BRUSSELS (Reuters) - Environment ministers from all 28 European Union states agreed on Friday to a fast-track, collective ratification of last year's U.N. Paris climate deal, the EU said.
"All member states greenlight early EU ratification of Paris Agreement. What some believed impossible is now real," tweeted European Council President Donald Tusk, whose home country Poland had been the main state resisting such a swift accord.
The executive European Commission hailed a "historic" move that brings the Paris accord to the brink of taking effect.
Agreed by 195 countries in December, the accord is designed to slash greenhouse gas emissions and avert dangerous climate change by limiting global warming to less than two degrees Celsius compared with pre-industrial times.
EU ratification is a key milestone, as the agreement only takes effect once at least 55 nations making up at least 55 percent of global carbon dioxide emissions ratify it.
"Once approved by the European Parliament next week, the EU will be able to deposit its ratification instrument," the Commission said in a statement. The EU agreement, over Polish objections that it wanted more guarantees for its coal-fired economy, short-cuts 28 separate national ratification processes.

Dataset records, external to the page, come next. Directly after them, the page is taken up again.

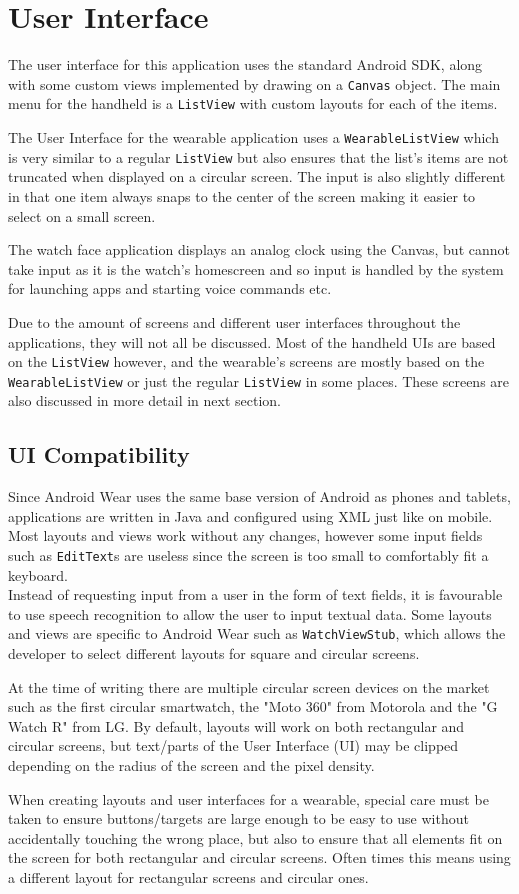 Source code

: \section{User Interface}

The user interface for this application uses the standard Android SDK, along
with some custom views implemented by drawing on a \texttt{Canvas} object.
The main menu for the handheld is a \texttt{ListView} with custom layouts
for each of the items.

The User Interface for the wearable application uses a \texttt{WearableListView}
which is very similar to a regular \texttt{ListView} but also ensures that the
list's items are not truncated when displayed on a circular screen. The input
is also slightly different in that one item always snaps to the center of the
screen making it easier to select on a small screen.

The watch face application displays an analog clock using the Canvas, but cannot
take input as it is the watch's homescreen and so input is handled by the system
for launching apps and starting voice commands etc.

Due to the amount of screens and different user interfaces throughout the
applications, they will not all be discussed. Most of the handheld UIs are based
on the \texttt{ListView} however, and the wearable's screens are mostly based
on the \texttt{WearableListView} or just the regular \texttt{ListView} in some
places. These screens are also discussed in more detail in next section.

\subsection{UI Compatibility}
Since Android Wear uses the same base version of Android as phones and tablets,
applications are written in Java and configured using XML just like on mobile.
Most layouts and views work without any changes, however some input fields such
as \texttt{EditText}s are useless since the screen is too small to comfortably
fit a keyboard.\\
Instead of requesting input from a user in the form of text fields, it is
favourable to use speech recognition to allow the user to input textual data.
Some layouts and views are specific to Android Wear such as
\texttt{WatchViewStub}, which allows the developer to select different layouts
for square and circular screens.

At the time of writing there are multiple circular screen devices on the market
such as the first circular smartwatch, the "Moto 360" from Motorola and the "G
Watch R" from LG. By default, layouts will work on both rectangular and
circular screens, but text/parts of the User Interface (UI) may be clipped
depending on the radius of the screen and the pixel density.

When creating layouts and user interfaces for a wearable, special care must be
taken to ensure buttons/targets are large enough to be easy to use without
accidentally touching the wrong place, but also to ensure that all elements fit
on the screen for both rectangular and circular screens. Often times this means
using a different layout for rectangular screens and circular ones.
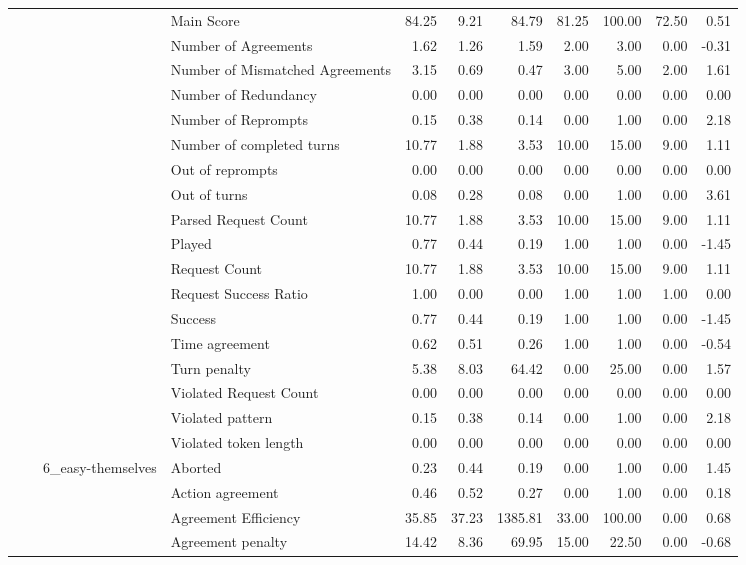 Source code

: \begin{tabular}{llllrrrrrrr}
 &  &  & Main Score & 84.25 & 9.21 & 84.79 & 81.25 & 100.00 & 72.50 & 0.51 \\
 &  &  & Number of Agreements & 1.62 & 1.26 & 1.59 & 2.00 & 3.00 & 0.00 & -0.31 \\
 &  &  & Number of Mismatched Agreements & 3.15 & 0.69 & 0.47 & 3.00 & 5.00 & 2.00 & 1.61 \\
 &  &  & Number of Redundancy & 0.00 & 0.00 & 0.00 & 0.00 & 0.00 & 0.00 & 0.00 \\
 &  &  & Number of Reprompts & 0.15 & 0.38 & 0.14 & 0.00 & 1.00 & 0.00 & 2.18 \\
 &  &  & Number of completed turns & 10.77 & 1.88 & 3.53 & 10.00 & 15.00 & 9.00 & 1.11 \\
 &  &  & Out of reprompts & 0.00 & 0.00 & 0.00 & 0.00 & 0.00 & 0.00 & 0.00 \\
 &  &  & Out of turns & 0.08 & 0.28 & 0.08 & 0.00 & 1.00 & 0.00 & 3.61 \\
 &  &  & Parsed Request Count & 10.77 & 1.88 & 3.53 & 10.00 & 15.00 & 9.00 & 1.11 \\
 &  &  & Played & 0.77 & 0.44 & 0.19 & 1.00 & 1.00 & 0.00 & -1.45 \\
 &  &  & Request Count & 10.77 & 1.88 & 3.53 & 10.00 & 15.00 & 9.00 & 1.11 \\
 &  &  & Request Success Ratio & 1.00 & 0.00 & 0.00 & 1.00 & 1.00 & 1.00 & 0.00 \\
 &  &  & Success & 0.77 & 0.44 & 0.19 & 1.00 & 1.00 & 0.00 & -1.45 \\
 &  &  & Time agreement & 0.62 & 0.51 & 0.26 & 1.00 & 1.00 & 0.00 & -0.54 \\
 &  &  & Turn penalty & 5.38 & 8.03 & 64.42 & 0.00 & 25.00 & 0.00 & 1.57 \\
 &  &  & Violated Request Count & 0.00 & 0.00 & 0.00 & 0.00 & 0.00 & 0.00 & 0.00 \\
 &  &  & Violated pattern & 0.15 & 0.38 & 0.14 & 0.00 & 1.00 & 0.00 & 2.18 \\
 &  &  & Violated token length & 0.00 & 0.00 & 0.00 & 0.00 & 0.00 & 0.00 & 0.00 \\
\cline{3-11}
 &  & \multirow[t]{27}{*}{6_easy-themselves} & Aborted & 0.23 & 0.44 & 0.19 & 0.00 & 1.00 & 0.00 & 1.45 \\
 &  &  & Action agreement & 0.46 & 0.52 & 0.27 & 0.00 & 1.00 & 0.00 & 0.18 \\
 &  &  & Agreement Efficiency & 35.85 & 37.23 & 1385.81 & 33.00 & 100.00 & 0.00 & 0.68 \\
 &  &  & Agreement penalty & 14.42 & 8.36 & 69.95 & 15.00 & 22.50 & 0.00 & -0.68 \\

\end{tabular}
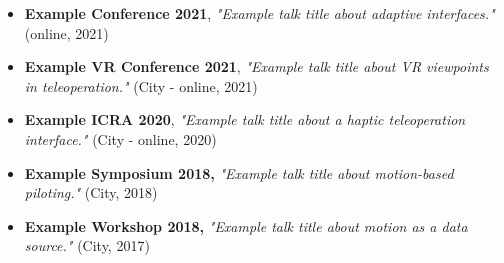 \documentclass[9pt]{extarticle}
\newcommand{\bulletFont}{\fontsize{10}{13.8}\selectfont}
\begin{document}
\vspace{6pt}
{\bulletFont
\begin{itemize}[itemsep=5pt]
\item \textbf{Example Conference 2021}, \emph{"Example talk title about adaptive interfaces."} (online, 2021)
\item \textbf{Example VR Conference 2021}, \emph{"Example talk title about VR viewpoints in teleoperation."} (City - online, 2021)
\item \textbf{Example ICRA 2020}, \emph{"Example talk title about a haptic teleoperation interface."} (City - online, 2020)
\item \textbf{Example Symposium 2018,} \emph{"Example talk title about motion-based piloting."} (City, 2018)
\item \textbf{Example Workshop 2018,} \emph{"Example talk title about motion as a data source."} (City, 2017)
\end{itemize}
}
\end{document}
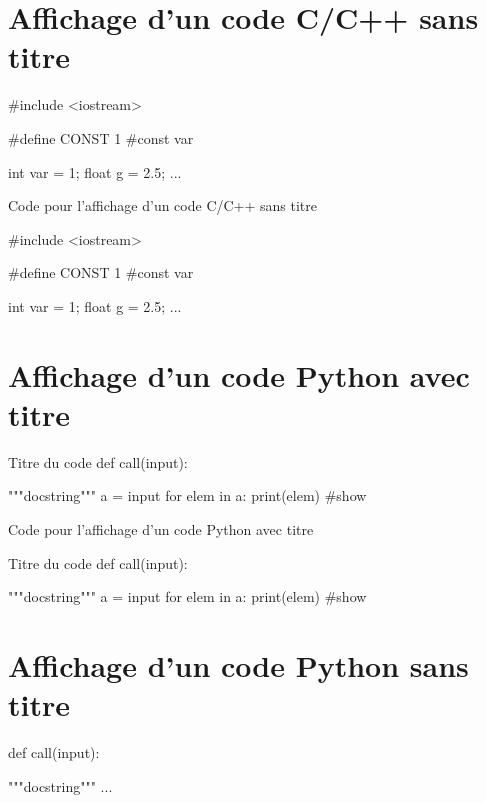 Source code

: \documentclass[12pt]{report}
\begin{document}
\section{Affichage d'un code C/C++ sans titre}


\begin{Cpp}
#include <iostream>

#define CONST 1 #const var

int var = 1;
float g = 2.5;
...

\end{Cpp}

\begin{Latex}{Code pour l'affichage d'un code C/C++ sans titre}
    \begin{Cpp}
        #include <iostream>
        
        #define CONST 1 #const var
        
        int var = 1;
        float g = 2.5;
        ...
        
        \end{Cpp}
\end{Latex}


\section{Affichage d'un code Python avec titre}


\begin{Python}{Titre du code}
def call(input):

  """docstring"""
  a = input
  for elem in a:
    print(elem) #show
\end{Python}

\begin{Latex}{Code pour l'affichage d'un code Python avec titre}
  \begin{Python}{Titre du code}
    def call(input):
    
      """docstring"""
      a = input
      for elem in a:
        print(elem) #show
    \end{Python}
\end{Latex}

\section{Affichage d'un code Python sans titre}


\begin{Python}
def call(input):

  """docstring"""
  ...
\end{Python}
\end{document}
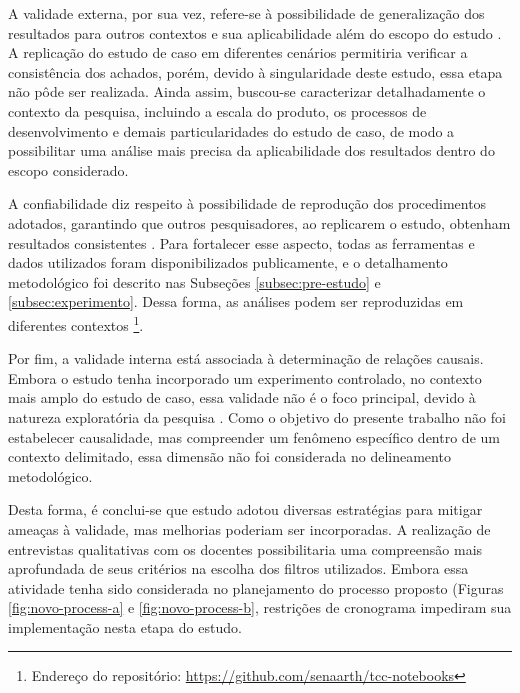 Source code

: 
A validade externa, por sua vez, refere-se à possibilidade de generalização dos resultados para outros contextos e sua aplicabilidade além do escopo do estudo \cite{yin_case_study_2009}. A replicação do estudo de caso em diferentes cenários permitiria verificar a consistência dos achados, porém, devido à singularidade deste estudo, essa etapa não pôde ser realizada. Ainda assim, buscou-se caracterizar detalhadamente o contexto da pesquisa, incluindo a escala do produto, os processos de desenvolvimento e demais particularidades do estudo de caso, de modo a possibilitar uma análise mais precisa da aplicabilidade dos resultados dentro do escopo considerado.

A confiabilidade diz respeito à possibilidade de reprodução dos procedimentos adotados, garantindo que outros pesquisadores, ao replicarem o estudo, obtenham resultados consistentes \cite{wohlin_experimentation_2012}. Para fortalecer esse aspecto, todas as ferramentas e dados utilizados foram disponibilizados publicamente, e o detalhamento metodológico foi descrito nas Subseções \ref{subsec:pre-estudo} e \ref{subsec:experimento}. Dessa forma, as análises podem ser reproduzidas em diferentes contextos \footnote{Endereço do repositório: \href{https://github.com/senaarth/tcc-notebooks/blob/main/experiment.ipynb}{https://github.com/senaarth/tcc-notebooks}}.

Por fim, a validade interna está associada à determinação de relações causais. Embora o estudo tenha incorporado um experimento controlado, no contexto mais amplo do estudo de caso, essa validade não é o foco principal, devido à natureza exploratória da pesquisa \cite{yin_case_study_2009}. Como o objetivo do presente trabalho não foi estabelecer causalidade, mas compreender um fenômeno específico dentro de um contexto delimitado, essa dimensão não foi considerada no delineamento metodológico.

Desta forma, é conclui-se que estudo adotou diversas estratégias para mitigar ameaças à validade, mas melhorias poderiam ser incorporadas. A realização de entrevistas qualitativas com os docentes possibilitaria uma compreensão mais aprofundada de seus critérios na escolha dos filtros utilizados. Embora essa atividade tenha sido considerada no planejamento do processo proposto (Figuras \ref{fig:novo-process-a} e \ref{fig:novo-process-b}, restrições de cronograma impediram sua implementação nesta etapa do estudo. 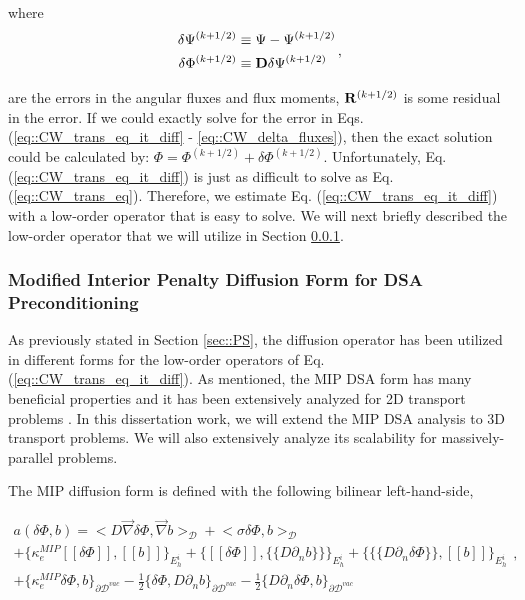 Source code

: \documentclass[11pt]{article}
\begin{document}
\noindent where
\begin{equation}
\label{eq::CW_delta_fluxes}
\begin{aligned}
\delta \Psi^{(k+1/2)} &\equiv  \Psi - \Psi^{(k+1/2)} \\
\delta \Phi^{(k+1/2)} &\equiv {\bf D} \delta \Psi^{(k+1/2)}
\end{aligned} \, ,
\end{equation}

\noindent are the errors in the angular fluxes and flux moments, ${\bf R}^{(k+1/2)}$ is some residual in the error. If we could exactly solve for the error in Eqs. (\ref{eq::CW_trans_eq_it_diff} - \ref{eq::CW_delta_fluxes}), then the exact solution could be calculated by: $\Phi =  \Phi^{(k+1/2)} + \delta \Phi^{(k+1/2)}$. Unfortunately, Eq. (\ref{eq::CW_trans_eq_it_diff}) is just as difficult to solve as Eq. (\ref{eq::CW_trans_eq}). Therefore, we estimate Eq. (\ref{eq::CW_trans_eq_it_diff}) with a low-order operator that is easy to solve. We will next briefly described the low-order operator that we will utilize in Section \ref{sec::CW_DSA_MIP}.


\subsubsection{Modified Interior Penalty Diffusion Form for DSA Preconditioning}
\label{sec::CW_DSA_MIP}

As previously stated in Section \ref{sec::PS}, the diffusion operator has been utilized in different forms for the low-order operators of Eq. (\ref{eq::CW_trans_eq_it_diff}). As mentioned, the MIP DSA form has many beneficial properties and it has been extensively analyzed for 2D transport problems \cite{ref::DSA_wang_ragusa,turcksin2014discontinuous}. In this dissertation work, we will extend the MIP DSA analysis to 3D transport problems. We will also extensively analyze its scalability for massively-parallel problems.

The MIP diffusion form is defined with the following bilinear left-hand-side,

\begin{equation}
\label{eq::mip_lhs}
\begin{aligned}
a(\delta \Phi, b)  = \Big<  D \vec{\nabla} \delta  \Phi , \vec{\nabla} b \Big>_{\mathcal{D}} + \Big<  \sigma \delta  \Phi , b  \Big>_{\mathcal{D}}    \\
+  \Big\{ \kappa_e^{MIP} [\![ \delta  \Phi ]\!] , [\![  b ]\!]\Big\}_{E_h^i} + \Big\{  [\![  \delta \Phi ]\!] , \{\!\{  D \partial_n b \}\!\}\Big\}_{E_h^i}  + \Big\{ \{\!\{  D \partial_n \delta \Phi \}\!\} , [\![ b ]\!]\Big\}_{E_h^i} \\
+ \Big\{ \kappa_e^{MIP}  \delta \Phi ,   b \Big\}_{\partial \mathcal{D}^{vac}} - \frac{1}{2} \Big\{  \delta \Phi  ,  D \partial_n b \Big\}_{\partial \mathcal{D}^{vac}} - \frac{1}{2} \Big\{   D \partial_n \delta  \Phi , b \Big\}_{\partial \mathcal{D}^{vac}}  
\end{aligned} ,
\end{equation}
\end{document}
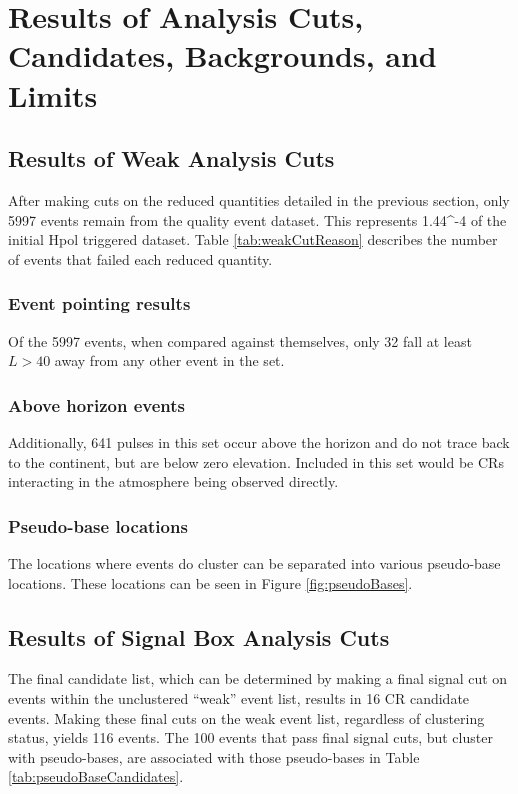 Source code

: 			
\chapter{Results of Analysis Cuts, Candidates, Backgrounds, and Limits}


\section{Results of Weak Analysis Cuts}
		After making cuts on the reduced quantities detailed in the previous section, only 5997 events remain from the quality event dataset.  This represents 1.44^{-4} of the initial Hpol triggered dataset.  Table \ref{tab:weakCutReason} describes the number of events that failed each reduced quantity.

	\subsection{Event pointing results}
		Of the 5997 events, when compared against themselves, only 32 fall at least $L>40$ away from any other event in the set.
	
	\subsection{Above horizon events}
		Additionally, 641 pulses in this set occur above the horizon and do not trace back to the continent, but are below zero elevation.  Included in this set would be CRs interacting in the atmosphere being observed directly.
		

	\subsection{Pseudo-base locations}
		The locations where events do cluster can be separated into various pseudo-base locations.  These locations can be seen in Figure \ref{fig:pseudoBases}.

\section{Results of Signal Box Analysis Cuts}
		The final candidate list, which can be determined by making a final signal cut on events within the unclustered ``weak'' event list, results in 16 CR candidate events.  Making these final cuts on the weak event list, regardless of clustering status, yields 116 events.  The 100 events that pass final signal cuts, but cluster with pseudo-bases, are associated with those pseudo-bases in Table \ref{tab:pseudoBaseCandidates}.
		
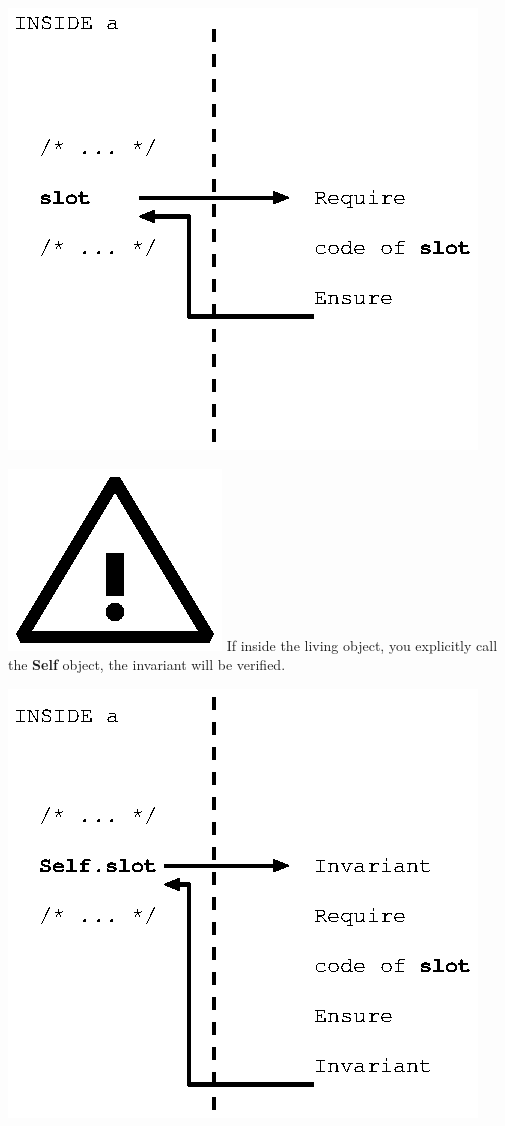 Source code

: \documentclass[11pt]{mybook}
\newcommand{\warning}{\includegraphics[scale=0.3]{figures/warning}}
\begin{document}
\begin{center}
\includegraphics[scale=1.3]{figures/invariant2}
\end{center}
\warning{} If inside the living object, you explicitly call the {\bf{}Self} object, the invariant will be verified.
\begin{center}
\includegraphics[scale=1.3]{figures/invariant3}
\end{center}

\end{document}
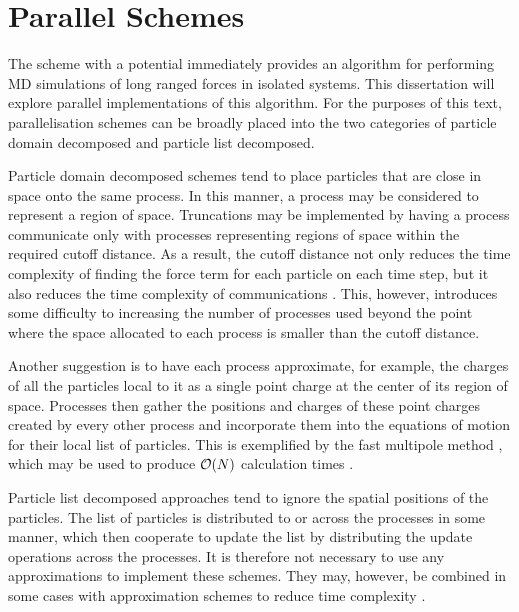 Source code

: \section{Parallel Schemes}
\label{sec:background:subsec:parallel_schemes}

%
The \velocityverlet{} scheme with a \twobody{} potential
immediately provides an algorithm for
performing MD simulations of long ranged forces in isolated systems.
%
This dissertation will explore parallel implementations of this algorithm.
%
For the purposes of this text,
parallelisation schemes can be broadly placed into the two categories
of particle domain decomposed and particle list decomposed.

Particle domain decomposed schemes tend to place particles that are
close in space onto the same process.
%
In this manner, a process may be considered to represent a region of space.
%
Truncations may be implemented by having a process communicate
only with processes representing regions of space within the required
cutoff distance.
%
As a result, the cutoff distance not only reduces the time complexity
of finding the force term for each particle on each time step,
but it also reduces the time complexity of communications
\cite{plimpton1995fast}.
%
This, however, introduces some difficulty to increasing the number
of processes used beyond the point where the space allocated to
each process is smaller than the cutoff distance.

Another suggestion is to have each process approximate, for example,
the charges of all the particles local to it as a single point charge
at the center of its region of space.
%
Processes then gather the positions and charges of these point charges
created by every other process and incorporate them into the equations
of motion for their local list of particles.
%
This is exemplified by the fast multipole method
\cite{appel1985efficient},
which may be used to produce $\mathcal{O}{\left({ N }\right)}$
calculation times \cite{esselink1992order}.


Particle list decomposed approaches tend to ignore the spatial positions
of the particles.
%
The list of particles is distributed to or across the processes in some manner,
which then cooperate to update the list by distributing the update
operations across the processes.
%
It is therefore not necessary to use any approximations to
implement these schemes.
%
They may, however, be combined in some cases with
approximation schemes to reduce time complexity
\cite{smith1994parallel}.

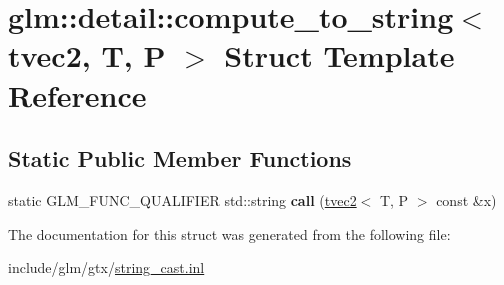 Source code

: \hypertarget{structglm_1_1detail_1_1compute__to__string_3_01tvec2_00_01T_00_01P_01_4}{}\section{glm\+:\+:detail\+:\+:compute\+\_\+to\+\_\+string$<$ tvec2, T, P $>$ Struct Template Reference}
\label{structglm_1_1detail_1_1compute__to__string_3_01tvec2_00_01T_00_01P_01_4}
\subsection*{Static Public Member Functions}
\begin{DoxyCompactItemize}
\item 
\mbox{\label{structglm_1_1detail_1_1compute__to__string_3_01tvec2_00_01T_00_01P_01_4_adf2e2875ee41bafdadd331fe4760e435}} 
static G\+L\+M\+\_\+\+F\+U\+N\+C\+\_\+\+Q\+U\+A\+L\+I\+F\+I\+ER std\+::string {\bfseries call} (\hyperlink{structglm_1_1tvec2}{tvec2}$<$ T, P $>$ const \&x)
\end{DoxyCompactItemize}


The documentation for this struct was generated from the following file\+:\begin{DoxyCompactItemize}
\item 
include/glm/gtx/\hyperlink{string__cast_8inl}{string\+\_\+cast.\+inl}\end{DoxyCompactItemize}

Commission President Jean-Claude Juncker said: "The European Union delivers on promises made ... The member states decided to make history together and bring closer the entry into force of the first ever universally binding climate change agreement."
Energy and climate commissioner Miguel Arias Canete said: "They said Europe is too complicated to agree quickly. They said we had too many hoops to jump through. They said we were all talk. Today's decision shows what Europe is all about: unity and solidarity as Member States take a European approach."